毫秒延时爆破存在同段雷管离散及分段振波叠加效应，对单响药量取值及质点峰值振速的预报带来极大困扰。设计开展毫秒延时爆破试验，建立群孔齐发爆破振速的计算模型，研究并构建炮孔数目对齐发爆破等效药量影响及其取值方法；并基于单孔爆破回归分析结果，提出修正的质点峰值振速与比例距离关系公式。结果表明，群孔齐发爆破等效药量比名义单响药量小，可利用缩比系数和折算炮孔数目进行计算，缩比系数随炮孔数目增加呈指数形式衰减；修正的质点峰值振速与比例距离公式引入的振波叠加因子可反映振波叠加对速度的影响，依据该公式计算得到的质点峰值振速预测值与实测值间平均绝对误差、平均相对误差及均方根误差分别为0.05 cm/s、9.52%、0.059 cm/s，用于现场爆破振动预测切实可行。

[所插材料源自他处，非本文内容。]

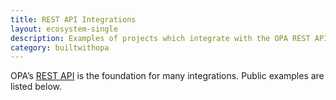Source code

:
 ```yaml
---
title: REST API Integrations
layout: ecosystem-single
description: Examples of projects which integrate with the OPA REST API.
category: builtwithopa
---
```


OPA’s [REST API](../../rest-api) is the foundation for many integrations. Public examples are listed below.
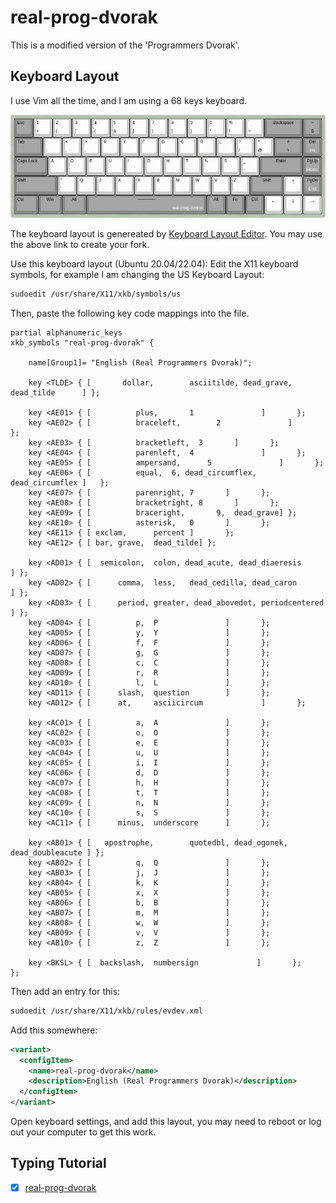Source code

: # real-prog-dvorak

This is a modified version of the 'Programmers Dvorak'.

## Keyboard Layout

I use Vim all the time, and I am using a 68 keys keyboard.

![real-prog-dvorak](app/public/real-prog-dvorak.png)

The keyboard layout is genereated by
[Keyboard Layout Editor](http://www.keyboard-layout-editor.com/#/gists/dbb92bdd7c9b13380194a4e436c2265f).
You may use the above link to create your fork.

Use this keyboard layout (Ubuntu 20.04/22.04):
Edit the X11 keyboard symbols, for example I am changing the US Keyboard Layout:

```bash
sudoedit /usr/share/X11/xkb/symbols/us
```

Then, paste the following key code mappings into the file.

```
partial alphanumeric_keys
xkb_symbols "real-prog-dvorak" {

    name[Group1]= "English (Real Programmers Dvorak)";

    key <TLDE> { [       dollar,        asciitilde, dead_grave, dead_tilde      ] };

    key <AE01> { [          plus,       1               ]       };
    key <AE02> { [          braceleft,        2               ]       };
    key <AE03> { [          bracketleft,  3       ]       };
    key <AE04> { [          parenleft,  4               ]       };
    key <AE05> { [          ampersand,      5               ]       };
    key <AE06> { [          equal,  6, dead_circumflex, dead_circumflex ]   };
    key <AE07> { [          parenright, 7       ]       };
    key <AE08> { [          bracketright, 8       ]       };
    key <AE09> { [          braceright,       9,  dead_grave] };
    key <AE10> { [          asterisk,   0       ]       };
    key <AE11> { [ exclam,      percent ]       };
    key <AE12> { [ bar, grave,  dead_tilde] };

    key <AD01> { [  semicolon,  colon, dead_acute, dead_diaeresis       ] };
    key <AD02> { [      comma,  less,   dead_cedilla, dead_caron        ] };
    key <AD03> { [      period, greater, dead_abovedot, periodcentered  ] };
    key <AD04> { [          p,  P               ]       };
    key <AD05> { [          y,  Y               ]       };
    key <AD06> { [          f,  F               ]       };
    key <AD07> { [          g,  G               ]       };
    key <AD08> { [          c,  C               ]       };
    key <AD09> { [          r,  R               ]       };
    key <AD10> { [          l,  L               ]       };
    key <AD11> { [      slash,  question        ]       };
    key <AD12> { [      at,     asciicircum             ]       };

    key <AC01> { [          a,  A               ]       };
    key <AC02> { [          o,  O               ]       };
    key <AC03> { [          e,  E               ]       };
    key <AC04> { [          u,  U               ]       };
    key <AC05> { [          i,  I               ]       };
    key <AC06> { [          d,  D               ]       };
    key <AC07> { [          h,  H               ]       };
    key <AC08> { [          t,  T               ]       };
    key <AC09> { [          n,  N               ]       };
    key <AC10> { [          s,  S               ]       };
    key <AC11> { [      minus,  underscore      ]       };

    key <AB01> { [   apostrophe,        quotedbl, dead_ogonek, dead_doubleacute ] };
    key <AB02> { [          q,  Q               ]       };
    key <AB03> { [          j,  J               ]       };
    key <AB04> { [          k,  K               ]       };
    key <AB05> { [          x,  X               ]       };
    key <AB06> { [          b,  B               ]       };
    key <AB07> { [          m,  M               ]       };
    key <AB08> { [          w,  W               ]       };
    key <AB09> { [          v,  V               ]       };
    key <AB10> { [          z,  Z               ]       };

    key <BKSL> { [  backslash,  numbersign             ]       };
};
```

Then add an entry for this:

```bash
sudoedit /usr/share/X11/xkb/rules/evdev.xml
```

Add this somewhere:
```xml
<variant>
  <configItem>
    <name>real-prog-dvorak</name>
    <description>English (Real Programmers Dvorak)</description>
  </configItem>
</variant>
```

Open keyboard settings, and add this layout, you may need to reboot or log out
your computer to get this work.

## Typing Tutorial

- [x] [real-prog-dvorak](https://pseudocc.github.io/real-prog-dvorak/)
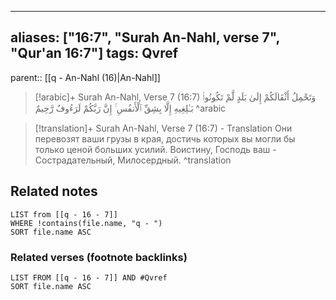 
---
aliases: ["16:7", "Surah An-Nahl, verse 7", "Qur'an 16:7"]
tags: Qvref
---

parent:: [[q - An-Nahl (16)|An-Nahl]]

> [!arabic]+ Surah An-Nahl, Verse 7 (16:7)
> <span class="quran-arabic">وَتَحْمِلُ أَثْقَالَكُمْ إِلَىٰ بَلَدٍ لَّمْ تَكُونُوا۟ بَـٰلِغِيهِ إِلَّا بِشِقِّ ٱلْأَنفُسِ ۚ إِنَّ رَبَّكُمْ لَرَءُوفٌ رَّحِيمٌ</span>
^arabic

> [!translation]+ Surah An-Nahl, Verse 7 (16:7) - Translation
> Они перевозят ваши грузы в края, достичь которых вы могли бы только ценой больших усилий. Воистину, Господь ваш - Сострадательный, Милосердный.
^translation



## Related notes
```dataview
LIST from [[q - 16 - 7]]
WHERE !contains(file.name, "q - ")
SORT file.name ASC
```

### Related verses (footnote backlinks)
```dataview
LIST FROM [[q - 16 - 7]] AND #Qvref
SORT file.name ASC
```

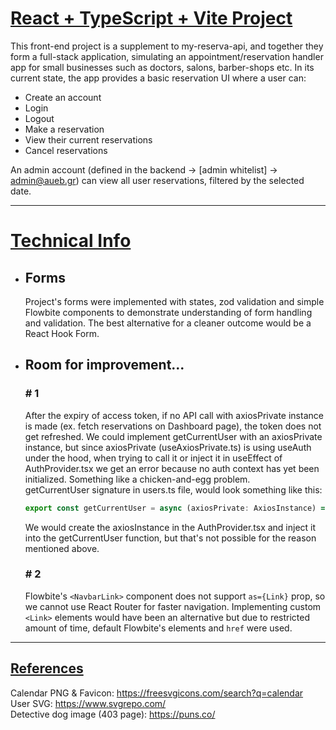 # <u>React + TypeScript + Vite Project </u>

This front-end project is a supplement to my-reserva-api, and together they form a full-stack application,
simulating an appointment/reservation handler app for small businesses such as doctors, salons, barber-shops etc.
In its current state, the app provides a basic reservation UI where a user can: 
- Create an account
- Login
- Logout
- Make a reservation
- View their current reservations 
- Cancel reservations

An admin account (defined in the backend -> \[admin whitelist\] -> admin@aueb.gr) can view all user reservations, 
filtered by the selected date.

---

# <u> Technical Info </u>

- ## Forms
  Project's forms were implemented with states, zod validation and simple Flowbite components
  to demonstrate understanding of form handling and validation.
  The best alternative for a cleaner outcome would be a React Hook Form.



- ## Room for improvement...
  ### # 1 <br>
  After the expiry of access token, if no API call with axiosPrivate instance is made (ex. fetch reservations on Dashboard page),
  the token does not get refreshed. We could implement getCurrentUser with an axiosPrivate instance, but
  since axiosPrivate (useAxiosPrivate.ts) is using useAuth under the hood, when trying to call it or inject it in  useEffect of
  AuthProvider.tsx we get an error because no auth context has yet been initialized. Something like a chicken-and-egg problem. <br>
  getCurrentUser signature in users.ts file, would look something like this:
  
  ```js
  export const getCurrentUser = async (axiosPrivate: AxiosInstance) => {...}
  ```
  We would create the axiosInstance in the AuthProvider.tsx and inject it into the getCurrentUser function, but that's 
  not possible for the reason mentioned above. 
  
  ### # 2
  Flowbite's ``` <NavbarLink> ``` component does not support ``` as={Link} ``` prop, so we cannot use 
  React Router for faster navigation. Implementing custom ``` <Link> ``` elements would have been an
  alternative but due to restricted amount of time, default Flowbite's elements and ``` href ``` were used.

--- 

## <u>References</u>

Calendar PNG & Favicon: https://freesvgicons.com/search?q=calendar <br>
User SVG: https://www.svgrepo.com/ <br>
Detective dog image (403 page): https://puns.co/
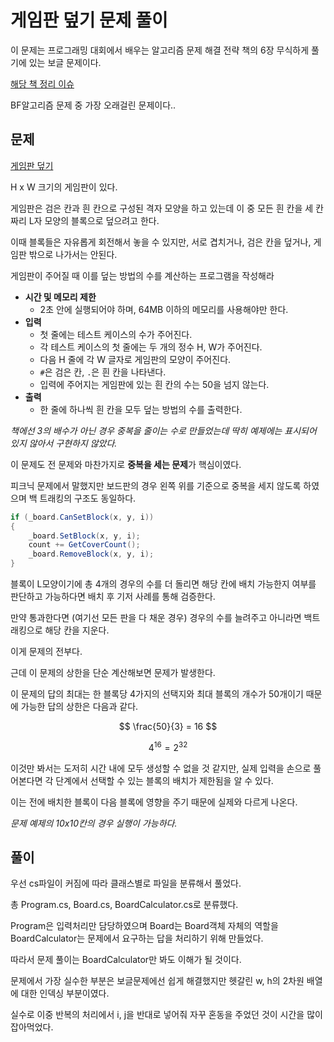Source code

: # 게임판 덮기 문제 풀이

이 문제는 프로그래밍 대회에서 배우는 알고리즘 문제 해결 전략 책의 6장 무식하게 풀기에 있는 보글 문제이다.

[해당 책 정리 이슈](https://github.com/fkdl0048/BookReview/issues/188)

BF알고리즘 문제 중 가장 오래걸린 문제이다..

## 문제

[게임판 덮기](https://algospot.com/judge/problem/read/BOARDCOVER)

H x W 크기의 게임판이 있다.

게임판은 검은 칸과 흰 칸으로 구성된 격자 모양을 하고 있는데 이 중 모든 흰 칸을 세 칸짜리 L자 모양의 블록으로 덮으려고 한다.

이때 블록들은 자유롭게 회전해서 놓을 수 있지만, 서로 겹치거나, 검은 칸을 덮거나, 게임판 밖으로 나가서는 안된다.

게임판이 주어질 때 이를 덮는 방법의 수를 계산하는 프로그램을 작성해라

- **시간 및 메모리 제한**
  - 2초 안에 실행되어야 하며, 64MB 이하의 메모리를 사용해야만 한다.
- **입력**
  - 첫 줄에는 테스트 케이스의 수가 주어진다.
  - 각 테스트 케이스의 첫 줄에는 두 개의 정수 H, W가 주어진다.
  - 다음 H 줄에 각 W 글자로 게임판의 모양이 주어진다.
  - `#`은 검은 칸, `.`은 흰 칸을 나타낸다.
  - 입력에 주어지는 게임판에 있는 흰 칸의 수는 50을 넘지 않는다.
- **출력**
  - 한 줄에 하나씩 흰 칸을 모두 덮는 방법의 수를 출력한다.

*책에선 3의 배수가 아닌 경우 중복을 줄이는 수로 만들었는데 딱히 예제에는 표시되어 있지 않아서 구현하지 않았다.*

이 문제도 전 문제와 마찬가지로 **중복을 세는 문제**가 핵심이였다.

피크닉 문제에서 말했지만 보드판의 경우 왼쪽 위를 기준으로 중복을 세지 않도록 하였으며 백 트래킹의 구조도 동일하다.

```cs
if (_board.CanSetBlock(x, y, i))
{
    _board.SetBlock(x, y, i);
    count += GetCoverCount();
    _board.RemoveBlock(x, y, i);
}
```

블록이 L모양이기에 총 4개의 경우의 수를 더 돌리면 해당 칸에 배치 가능한지 여부를 판단하고 가능하다면 배치 후 기저 사례를 통해 검증한다.

만약 통과한다면 (여기선 모든 판을 다 채운 경우) 경우의 수를 늘려주고 아니라면 백트래킹으로 해당 칸을 지운다.

이게 문제의 전부다.

근데 이 문제의 상한을 단순 계산해보면 문제가 발생한다.

이 문제의 답의 최대는 한 블록당 4가지의 선택지와 최대 블록의 개수가 50개이기 때문에 가능한 답의 상한은 다음과 같다.

$$ \frac{50}{3} = 16 $$

$$ 4^{16} = 2^{32} $$

이것만 봐서는 도저히 시간 내에 모두 생성할 수 없을 것 같지만, 실제 입력을 손으로 풀어본다면 각 단계에서 선택할 수 있는 블록의 배치가 제한됨을 알 수 있다.

이는 전에 배치한 블록이 다음 블록에 영향을 주기 때문에 실제와 다르게 나온다.

*문제 예제의 10x10칸의 경우 실행이 가능하다.*

## 풀이

우선 cs파일이 커짐에 따라 클래스별로 파일을 분류해서 풀었다.

총 Program.cs, Board.cs, BoardCalculator.cs로 분류했다.

Program은 입력처리만 담당하였으며 Board는 Board객체 자체의 역할을 BoardCalculator는 문제에서 요구하는 답을 처리하기 위해 만들었다.

따라서 문제 풀이는 BoardCalculator만 봐도 이해가 될 것이다.

문제에서 가장 실수한 부분은 보글문제에선 쉽게 해결했지만 헷갈린 w, h의 2차원 배열에 대한 인덱싱 부분이였다.

실수로 이중 반복의 처리에서 i, j을 반대로 넣어줘 자꾸 혼동을 주었던 것이 시간을 많이 잡아먹었다.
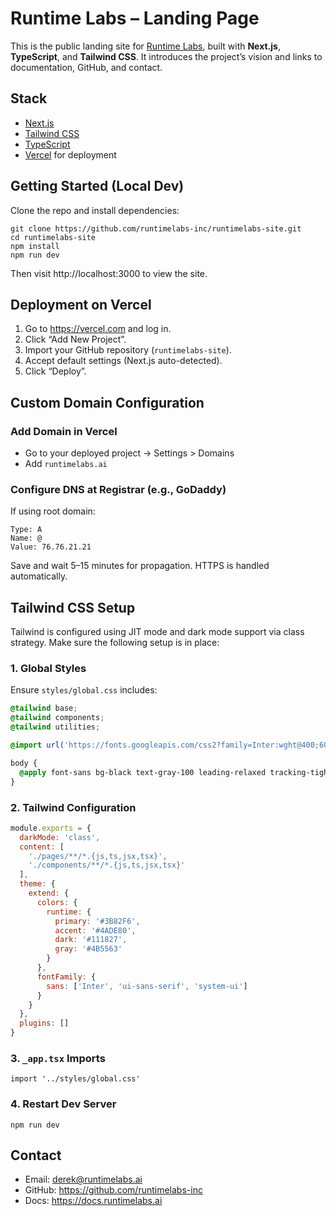 # Runtime Labs – Landing Page

This is the public landing site for [Runtime Labs](https://runtimelabs.ai), built with **Next.js**, **TypeScript**, and **Tailwind CSS**. It introduces the project’s vision and links to documentation, GitHub, and contact.

## Stack

- [Next.js](https://nextjs.org/)
- [Tailwind CSS](https://tailwindcss.com/)
- [TypeScript](https://www.typescriptlang.org/)
- [Vercel](https://vercel.com/) for deployment

## Getting Started (Local Dev)

Clone the repo and install dependencies:

```
git clone https://github.com/runtimelabs-inc/runtimelabs-site.git  
cd runtimelabs-site  
npm install  
npm run dev
```

Then visit http://localhost:3000 to view the site.

## Deployment on Vercel

1. Go to https://vercel.com and log in.
2. Click “Add New Project”.
3. Import your GitHub repository (`runtimelabs-site`).
4. Accept default settings (Next.js auto-detected).
5. Click “Deploy”.

## Custom Domain Configuration

### Add Domain in Vercel

- Go to your deployed project → Settings > Domains
- Add `runtimelabs.ai`

### Configure DNS at Registrar (e.g., GoDaddy)

If using root domain:

```
Type: A  
Name: @  
Value: 76.76.21.21
```

Save and wait 5–15 minutes for propagation. HTTPS is handled automatically.



## Tailwind CSS Setup

Tailwind is configured using JIT mode and dark mode support via class strategy. Make sure the following setup is in place:

### 1. Global Styles

Ensure `styles/global.css` includes:

```css
@tailwind base;
@tailwind components;
@tailwind utilities;

@import url('https://fonts.googleapis.com/css2?family=Inter:wght@400;600;700&display=swap');

body {
  @apply font-sans bg-black text-gray-100 leading-relaxed tracking-tight;
}
```

### 2. Tailwind Configuration

```js
module.exports = {
  darkMode: 'class',
  content: [
    './pages/**/*.{js,ts,jsx,tsx}',
    './components/**/*.{js,ts,jsx,tsx}'
  ],
  theme: {
    extend: {
      colors: {
        runtime: {
          primary: '#3B82F6',
          accent: '#4ADE80',
          dark: '#111827',
          gray: '#4B5563'
        }
      },
      fontFamily: {
        sans: ['Inter', 'ui-sans-serif', 'system-ui']
      }
    }
  },
  plugins: []
}
```

### 3. `_app.tsx` Imports 

```tsx
import '../styles/global.css'
```


### 4. Restart Dev Server 

```
npm run dev
```


## Contact

- Email: derek@runtimelabs.ai
- GitHub: https://github.com/runtimelabs-inc
- Docs: https://docs.runtimelabs.ai
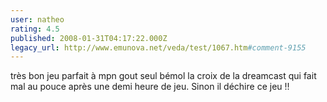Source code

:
 ```yaml
---
user: natheo
rating: 4.5
published: 2008-01-31T04:17:22.000Z
legacy_url: http://www.emunova.net/veda/test/1067.htm#comment-9155
---
```

très bon jeu parfait à mpn gout seul bémol la croix de la dreamcast qui fait mal au pouce après une demi heure de jeu. Sinon il déchire ce jeu !!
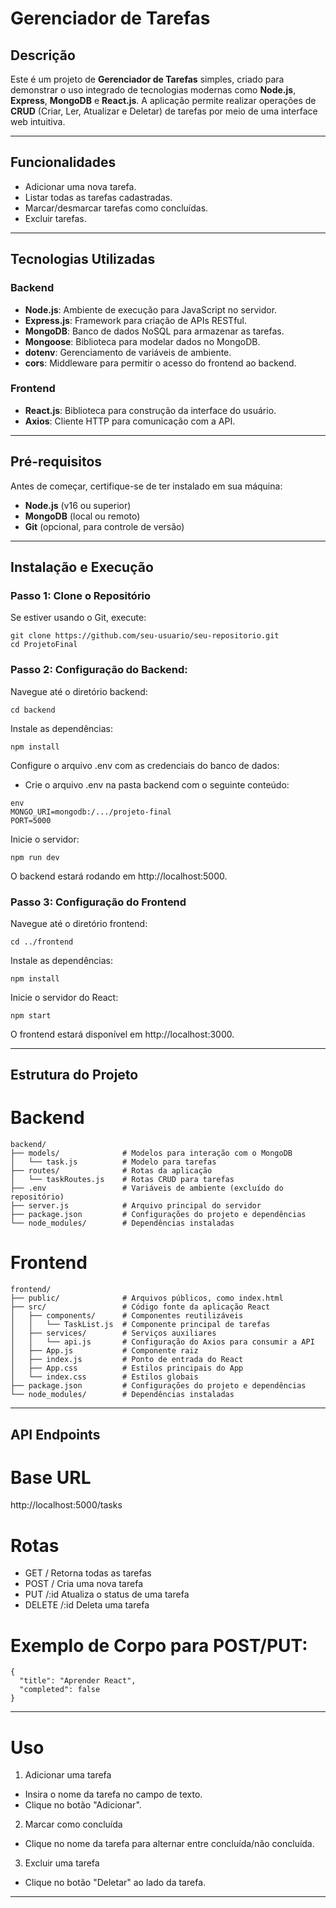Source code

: # Gerenciador de Tarefas

## Descrição
Este é um projeto de **Gerenciador de Tarefas** simples, criado para demonstrar o uso integrado de tecnologias modernas como **Node.js**, **Express**, **MongoDB** e **React.js**. A aplicação permite realizar operações de **CRUD** (Criar, Ler, Atualizar e Deletar) de tarefas por meio de uma interface web intuitiva.

---

## Funcionalidades
- Adicionar uma nova tarefa.
- Listar todas as tarefas cadastradas.
- Marcar/desmarcar tarefas como concluídas.
- Excluir tarefas.

---

## Tecnologias Utilizadas

### **Backend**
- **Node.js**: Ambiente de execução para JavaScript no servidor.
- **Express.js**: Framework para criação de APIs RESTful.
- **MongoDB**: Banco de dados NoSQL para armazenar as tarefas.
- **Mongoose**: Biblioteca para modelar dados no MongoDB.
- **dotenv**: Gerenciamento de variáveis de ambiente.
- **cors**: Middleware para permitir o acesso do frontend ao backend.

### **Frontend**
- **React.js**: Biblioteca para construção da interface do usuário.
- **Axios**: Cliente HTTP para comunicação com a API.

---

## Pré-requisitos
Antes de começar, certifique-se de ter instalado em sua máquina:
- **Node.js** (v16 ou superior)
- **MongoDB** (local ou remoto)
- **Git** (opcional, para controle de versão)

---

## Instalação e Execução

### **Passo 1: Clone o Repositório**
Se estiver usando o Git, execute:
```
git clone https://github.com/seu-usuario/seu-repositorio.git
cd ProjetoFinal
```


### Passo 2: Configuração do Backend:
Navegue até o diretório backend:
```
cd backend

```
Instale as dependências:
```
npm install

```
Configure o arquivo .env com as credenciais do banco de dados:

- Crie o arquivo .env na pasta backend com o seguinte conteúdo:
```
env
MONGO_URI=mongodb:/.../projeto-final
PORT=5000
```
Inicie o servidor:

```
npm run dev
```
O backend estará rodando em http://localhost:5000.

### Passo 3: Configuração do Frontend
Navegue até o diretório frontend:
```
cd ../frontend
```
Instale as dependências:
```
npm install
```
Inicie o servidor do React:
```
npm start
```

O frontend estará disponível em http://localhost:3000.

---
## Estrutura do Projeto
# Backend
```
backend/
├── models/              # Modelos para interação com o MongoDB
│   └── task.js          # Modelo para tarefas
├── routes/              # Rotas da aplicação
│   └── taskRoutes.js    # Rotas CRUD para tarefas
├── .env                 # Variáveis de ambiente (excluído do repositório)
├── server.js            # Arquivo principal do servidor
├── package.json         # Configurações do projeto e dependências
└── node_modules/        # Dependências instaladas
```
# Frontend
```
frontend/
├── public/              # Arquivos públicos, como index.html
├── src/                 # Código fonte da aplicação React
│   ├── components/      # Componentes reutilizáveis
│   │   └── TaskList.js  # Componente principal de tarefas
│   ├── services/        # Serviços auxiliares
│   │   └── api.js       # Configuração do Axios para consumir a API
│   ├── App.js           # Componente raiz
│   ├── index.js         # Ponto de entrada do React
│   ├── App.css          # Estilos principais do App
│   └── index.css        # Estilos globais
├── package.json         # Configurações do projeto e dependências
└── node_modules/        # Dependências instaladas
```
---
## API Endpoints
# Base URL
http://localhost:5000/tasks
# Rotas
- GET	/	Retorna todas as tarefas
- POST	/	Cria uma nova tarefa
- PUT	/:id	Atualiza o status de uma tarefa
- DELETE	/:id	Deleta uma tarefa
# Exemplo de Corpo para POST/PUT:
```
{
  "title": "Aprender React",
  "completed": false
}
```
---
# Uso
1. Adicionar uma tarefa
- Insira o nome da tarefa no campo de texto.
- Clique no botão "Adicionar".
2. Marcar como concluída
- Clique no nome da tarefa para alternar entre concluída/não concluída.
3. Excluir uma tarefa
- Clique no botão "Deletar" ao lado da tarefa.
---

Calculation of equivalent charge weight per delay and vibration velocity prediction for millisecond delay blasting

Drilling and blasting is the most economical rock fracture technology in water conservancy, transportation, mining and tunnel engineering. And the application of nonel detonator network in rock blasting is still the most widely used initiation method in engineering blasting practice. Due to the detonator delay error, there is a deviation between the actual initiation time and designed initiation time in the Nonel detonation network, which will cause the change of blasting time sequence and the overlapping of blast-holes. There are detonator dispersion phenomenon with the same delay time and superposition effect for seismic waves with different delay time, which brings great trouble to the value of charge weight per delay and the prediction of particle peak vibration velocity. In order to the predict particle peak vibration velocity more accurately and efficiently, the millisecond delay blasting test was conducted, and the calculation model of vibration velocity for group blast-hole simultaneous blasting with dispersed charge was established. The influence of the blast-hole number on the equivalent charge weight for simultaneous blasting and its value selection method were studied and constructed. The modified particle peak vibration velocity scaled distance formula and the particle peak vibration velocity prediction method were proposed based on the results of regression analysis of single-hole blasting. The results show that the equivalent charge weight of group blast-hole simultaneous blasting is smaller than the nominal charge weight per delay, and the equivalent charge weight of simultaneous blasting can be calculated by converting through the reduction coefficient, which decreases exponentially with the increase of the blast-hole number. The superposition effect of seismic waves with different delay time can be considered by introducing vibration wave superposition factor into the modified particle peak vibration velocity scaled distance formula. The average absolute error, average relative error and root mean square error between the actual and the predicted particle peak vibration velocity values are 0.05 cm/s, 9.52% and 0.059 cm/s, respectively. It is feasible to apply the modified particle peak vibration velocity proportional distance regression analysis method to the prediction and control of blasting vibration velocity in the field.